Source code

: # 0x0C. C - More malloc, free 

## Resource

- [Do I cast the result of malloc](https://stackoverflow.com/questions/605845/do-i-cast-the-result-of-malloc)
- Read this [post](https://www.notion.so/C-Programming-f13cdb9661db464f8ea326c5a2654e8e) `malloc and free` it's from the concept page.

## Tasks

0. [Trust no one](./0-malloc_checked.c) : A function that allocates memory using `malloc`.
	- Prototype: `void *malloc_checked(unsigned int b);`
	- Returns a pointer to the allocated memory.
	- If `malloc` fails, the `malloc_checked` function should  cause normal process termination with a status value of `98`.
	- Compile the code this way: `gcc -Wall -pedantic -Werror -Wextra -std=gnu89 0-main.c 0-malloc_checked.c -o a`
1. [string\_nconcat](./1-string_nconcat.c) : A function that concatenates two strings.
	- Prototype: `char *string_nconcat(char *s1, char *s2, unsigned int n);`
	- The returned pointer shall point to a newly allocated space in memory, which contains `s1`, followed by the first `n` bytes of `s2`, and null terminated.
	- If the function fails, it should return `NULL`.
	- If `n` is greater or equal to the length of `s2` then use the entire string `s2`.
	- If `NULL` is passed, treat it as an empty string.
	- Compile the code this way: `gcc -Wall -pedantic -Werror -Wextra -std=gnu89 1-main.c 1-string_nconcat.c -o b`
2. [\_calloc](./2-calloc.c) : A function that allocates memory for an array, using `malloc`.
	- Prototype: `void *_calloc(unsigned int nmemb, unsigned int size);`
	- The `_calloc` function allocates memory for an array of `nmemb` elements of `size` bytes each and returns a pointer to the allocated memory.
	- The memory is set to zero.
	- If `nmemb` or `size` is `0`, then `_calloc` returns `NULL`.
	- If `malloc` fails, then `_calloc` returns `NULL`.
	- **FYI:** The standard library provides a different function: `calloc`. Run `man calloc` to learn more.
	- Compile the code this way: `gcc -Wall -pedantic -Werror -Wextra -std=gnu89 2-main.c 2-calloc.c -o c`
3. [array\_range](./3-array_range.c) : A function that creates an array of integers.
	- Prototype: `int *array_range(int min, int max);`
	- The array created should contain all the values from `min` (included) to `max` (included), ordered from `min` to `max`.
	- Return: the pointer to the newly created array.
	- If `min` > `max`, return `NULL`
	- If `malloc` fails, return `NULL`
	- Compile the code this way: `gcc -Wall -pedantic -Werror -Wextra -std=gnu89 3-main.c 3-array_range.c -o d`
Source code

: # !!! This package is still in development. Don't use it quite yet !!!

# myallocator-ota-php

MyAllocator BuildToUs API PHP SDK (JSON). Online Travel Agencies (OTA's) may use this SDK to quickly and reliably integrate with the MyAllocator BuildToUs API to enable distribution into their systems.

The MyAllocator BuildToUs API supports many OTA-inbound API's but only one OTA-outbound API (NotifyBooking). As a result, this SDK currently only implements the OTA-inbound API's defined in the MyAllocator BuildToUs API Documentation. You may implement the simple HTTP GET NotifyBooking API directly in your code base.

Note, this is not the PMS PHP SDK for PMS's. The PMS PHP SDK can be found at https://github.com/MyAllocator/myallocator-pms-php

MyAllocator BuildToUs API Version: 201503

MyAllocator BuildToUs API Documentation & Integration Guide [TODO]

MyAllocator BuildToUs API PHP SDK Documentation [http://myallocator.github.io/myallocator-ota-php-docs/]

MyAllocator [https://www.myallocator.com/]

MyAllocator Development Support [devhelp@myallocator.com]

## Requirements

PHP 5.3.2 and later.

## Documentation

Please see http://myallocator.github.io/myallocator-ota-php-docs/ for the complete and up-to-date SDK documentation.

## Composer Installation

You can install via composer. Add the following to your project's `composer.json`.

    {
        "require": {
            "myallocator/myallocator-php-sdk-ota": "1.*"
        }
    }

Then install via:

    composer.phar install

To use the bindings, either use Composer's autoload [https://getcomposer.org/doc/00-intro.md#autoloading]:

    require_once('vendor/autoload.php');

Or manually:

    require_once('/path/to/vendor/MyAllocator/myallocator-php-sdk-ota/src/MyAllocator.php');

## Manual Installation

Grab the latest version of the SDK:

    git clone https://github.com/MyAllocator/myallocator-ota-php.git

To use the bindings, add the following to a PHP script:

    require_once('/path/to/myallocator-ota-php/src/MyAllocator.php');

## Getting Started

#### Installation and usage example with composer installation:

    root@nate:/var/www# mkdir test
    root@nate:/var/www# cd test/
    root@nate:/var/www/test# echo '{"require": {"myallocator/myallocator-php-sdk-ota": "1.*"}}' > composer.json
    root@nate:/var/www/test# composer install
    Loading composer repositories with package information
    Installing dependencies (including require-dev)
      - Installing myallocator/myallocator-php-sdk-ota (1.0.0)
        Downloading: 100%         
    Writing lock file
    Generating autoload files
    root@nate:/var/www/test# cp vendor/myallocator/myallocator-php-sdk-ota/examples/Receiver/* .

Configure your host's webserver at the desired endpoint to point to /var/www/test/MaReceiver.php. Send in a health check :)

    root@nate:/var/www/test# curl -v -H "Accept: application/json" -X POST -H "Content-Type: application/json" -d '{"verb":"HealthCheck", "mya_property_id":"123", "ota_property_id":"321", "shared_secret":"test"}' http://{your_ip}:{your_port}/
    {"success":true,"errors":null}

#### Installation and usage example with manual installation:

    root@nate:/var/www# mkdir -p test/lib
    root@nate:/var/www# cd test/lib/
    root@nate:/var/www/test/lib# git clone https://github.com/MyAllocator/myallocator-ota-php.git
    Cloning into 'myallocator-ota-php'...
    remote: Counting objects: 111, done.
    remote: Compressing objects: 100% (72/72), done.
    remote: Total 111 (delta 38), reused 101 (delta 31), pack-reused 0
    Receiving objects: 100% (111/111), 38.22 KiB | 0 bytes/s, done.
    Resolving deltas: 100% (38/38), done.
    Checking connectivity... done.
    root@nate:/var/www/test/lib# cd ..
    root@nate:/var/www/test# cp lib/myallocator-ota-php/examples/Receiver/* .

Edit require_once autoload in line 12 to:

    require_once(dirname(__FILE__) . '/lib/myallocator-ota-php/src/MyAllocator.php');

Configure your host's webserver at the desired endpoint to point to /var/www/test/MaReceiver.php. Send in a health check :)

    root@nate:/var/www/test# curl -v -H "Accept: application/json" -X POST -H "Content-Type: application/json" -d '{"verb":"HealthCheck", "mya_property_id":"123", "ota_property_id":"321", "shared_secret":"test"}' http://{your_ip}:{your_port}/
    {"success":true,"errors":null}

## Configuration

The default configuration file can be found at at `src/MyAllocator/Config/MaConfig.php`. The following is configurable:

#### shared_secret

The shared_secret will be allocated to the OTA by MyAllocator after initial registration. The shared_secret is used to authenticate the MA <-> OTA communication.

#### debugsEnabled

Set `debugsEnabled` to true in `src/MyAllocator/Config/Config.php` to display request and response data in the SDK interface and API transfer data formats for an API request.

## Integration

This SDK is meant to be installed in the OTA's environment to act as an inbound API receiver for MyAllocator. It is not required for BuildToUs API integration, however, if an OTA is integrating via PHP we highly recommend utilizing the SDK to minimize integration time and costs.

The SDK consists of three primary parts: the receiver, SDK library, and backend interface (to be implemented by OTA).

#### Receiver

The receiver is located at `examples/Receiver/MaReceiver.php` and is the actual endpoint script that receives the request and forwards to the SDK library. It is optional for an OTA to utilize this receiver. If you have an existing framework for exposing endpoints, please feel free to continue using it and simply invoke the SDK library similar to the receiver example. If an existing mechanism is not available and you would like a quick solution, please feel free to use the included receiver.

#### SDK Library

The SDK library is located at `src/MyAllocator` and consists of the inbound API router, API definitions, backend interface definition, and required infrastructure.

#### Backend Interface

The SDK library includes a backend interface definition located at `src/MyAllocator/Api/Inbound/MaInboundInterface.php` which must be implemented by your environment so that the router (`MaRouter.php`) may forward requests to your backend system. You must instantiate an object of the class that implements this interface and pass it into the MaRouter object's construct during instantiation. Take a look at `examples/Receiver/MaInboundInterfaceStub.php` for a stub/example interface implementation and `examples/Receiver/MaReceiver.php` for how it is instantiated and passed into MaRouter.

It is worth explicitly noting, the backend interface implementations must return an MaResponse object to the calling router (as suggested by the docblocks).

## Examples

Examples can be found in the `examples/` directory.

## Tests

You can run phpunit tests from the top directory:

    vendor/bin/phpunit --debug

*TASK BRIEF:*
The lines to copy run from the start of the records above through the line holding "- Returns a pointer to the allocated memory."; give them exactly, both ends included, and nothing else.

*RESULT:*
Source code

: # 0x0C. C - More malloc, free 

## Resource

- [Do I cast the result of malloc](https://stackoverflow.com/questions/605845/do-i-cast-the-result-of-malloc)
- Read this [post](https://www.notion.so/C-Programming-f13cdb9661db464f8ea326c5a2654e8e) `malloc and free` it's from the concept page.

## Tasks

0. [Trust no one](./0-malloc_checked.c) : A function that allocates memory using `malloc`.
	- Prototype: `void *malloc_checked(unsigned int b);`
	- Returns a pointer to the allocated memory.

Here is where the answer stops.